▸ **How to complete this task**: Using the entries below, output each line exactly from the first through the one that contains "This workflow supports".

▸ **Input records**:

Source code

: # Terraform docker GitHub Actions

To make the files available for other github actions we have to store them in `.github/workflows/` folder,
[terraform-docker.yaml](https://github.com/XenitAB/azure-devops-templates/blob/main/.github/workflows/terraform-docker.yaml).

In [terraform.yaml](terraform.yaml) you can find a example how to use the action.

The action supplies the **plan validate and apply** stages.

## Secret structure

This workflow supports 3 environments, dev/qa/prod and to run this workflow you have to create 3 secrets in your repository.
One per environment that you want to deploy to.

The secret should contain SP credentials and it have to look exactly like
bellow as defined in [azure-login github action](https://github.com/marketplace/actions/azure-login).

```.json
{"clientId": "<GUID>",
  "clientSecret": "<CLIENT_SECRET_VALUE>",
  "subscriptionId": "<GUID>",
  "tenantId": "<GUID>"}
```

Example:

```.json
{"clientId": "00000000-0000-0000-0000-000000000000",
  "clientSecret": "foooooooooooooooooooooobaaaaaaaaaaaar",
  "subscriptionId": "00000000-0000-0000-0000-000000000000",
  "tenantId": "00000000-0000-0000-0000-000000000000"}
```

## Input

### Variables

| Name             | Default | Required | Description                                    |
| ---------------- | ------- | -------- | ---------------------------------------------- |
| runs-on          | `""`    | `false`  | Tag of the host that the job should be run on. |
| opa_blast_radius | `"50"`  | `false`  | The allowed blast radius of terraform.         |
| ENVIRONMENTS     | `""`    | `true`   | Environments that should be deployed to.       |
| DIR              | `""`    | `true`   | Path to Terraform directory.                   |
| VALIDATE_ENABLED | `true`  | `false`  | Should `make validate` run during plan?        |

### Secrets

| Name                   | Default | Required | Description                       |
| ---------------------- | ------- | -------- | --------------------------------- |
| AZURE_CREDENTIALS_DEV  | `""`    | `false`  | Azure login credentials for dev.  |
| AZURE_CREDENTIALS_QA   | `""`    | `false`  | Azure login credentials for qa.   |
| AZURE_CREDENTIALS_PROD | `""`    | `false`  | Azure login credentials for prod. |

▸ **Exercise answer**:
Source code

: # Terraform docker GitHub Actions

To make the files available for other github actions we have to store them in `.github/workflows/` folder,
[terraform-docker.yaml](https://github.com/XenitAB/azure-devops-templates/blob/main/.github/workflows/terraform-docker.yaml).

In [terraform.yaml](terraform.yaml) you can find a example how to use the action.

The action supplies the **plan validate and apply** stages.

## Secret structure

This workflow supports 3 environments, dev/qa/prod and to run this workflow you have to create 3 secrets in your repository.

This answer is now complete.